*How to complete this task:* Please reproduce, exactly and in full, the lines running from the one that contains "A 2014 paper" to the end of the entries.

*Records for this exercise:*
- - -

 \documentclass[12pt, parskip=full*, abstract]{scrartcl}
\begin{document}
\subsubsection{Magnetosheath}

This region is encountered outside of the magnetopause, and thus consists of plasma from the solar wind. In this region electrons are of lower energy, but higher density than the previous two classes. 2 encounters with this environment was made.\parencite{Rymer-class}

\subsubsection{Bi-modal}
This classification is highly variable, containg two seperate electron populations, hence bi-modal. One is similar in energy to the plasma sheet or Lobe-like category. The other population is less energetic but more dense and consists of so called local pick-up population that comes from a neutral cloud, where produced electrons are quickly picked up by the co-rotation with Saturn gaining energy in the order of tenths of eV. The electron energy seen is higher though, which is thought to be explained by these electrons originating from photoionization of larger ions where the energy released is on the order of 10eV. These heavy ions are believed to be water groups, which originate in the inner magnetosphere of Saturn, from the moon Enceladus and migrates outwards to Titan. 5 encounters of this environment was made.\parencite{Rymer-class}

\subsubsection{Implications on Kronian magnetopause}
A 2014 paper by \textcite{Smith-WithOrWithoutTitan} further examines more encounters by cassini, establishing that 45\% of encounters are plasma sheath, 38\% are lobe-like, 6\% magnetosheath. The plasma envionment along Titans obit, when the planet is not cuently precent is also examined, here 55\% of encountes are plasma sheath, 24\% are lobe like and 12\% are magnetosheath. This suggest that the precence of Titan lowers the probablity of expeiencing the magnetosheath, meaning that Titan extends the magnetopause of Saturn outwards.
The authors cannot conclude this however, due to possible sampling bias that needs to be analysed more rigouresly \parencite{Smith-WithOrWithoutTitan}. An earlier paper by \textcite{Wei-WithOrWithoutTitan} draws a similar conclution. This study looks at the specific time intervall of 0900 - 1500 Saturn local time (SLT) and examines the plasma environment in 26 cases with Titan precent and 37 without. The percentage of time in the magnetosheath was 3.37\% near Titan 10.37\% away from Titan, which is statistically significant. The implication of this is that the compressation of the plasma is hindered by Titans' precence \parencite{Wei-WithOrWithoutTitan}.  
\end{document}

- - -

*Worked solution:*
A 2014 paper by \textcite{Smith-WithOrWithoutTitan} further examines more encounters by cassini, establishing that 45\% of encounters are plasma sheath, 38\% are lobe-like, 6\% magnetosheath. The plasma envionment along Titans obit, when the planet is not cuently precent is also examined, here 55\% of encountes are plasma sheath, 24\% are lobe like and 12\% are magnetosheath. This suggest that the precence of Titan lowers the probablity of expeiencing the magnetosheath, meaning that Titan extends the magnetopause of Saturn outwards.
The authors cannot conclude this however, due to possible sampling bias that needs to be analysed more rigouresly \parencite{Smith-WithOrWithoutTitan}. An earlier paper by \textcite{Wei-WithOrWithoutTitan} draws a similar conclution. This study looks at the specific time intervall of 0900 - 1500 Saturn local time (SLT) and examines the plasma environment in 26 cases with Titan precent and 37 without. The percentage of time in the magnetosheath was 3.37\% near Titan 10.37\% away from Titan, which is statistically significant. The implication of this is that the compressation of the plasma is hindered by Titans' precence \parencite{Wei-WithOrWithoutTitan}.  
\end{document}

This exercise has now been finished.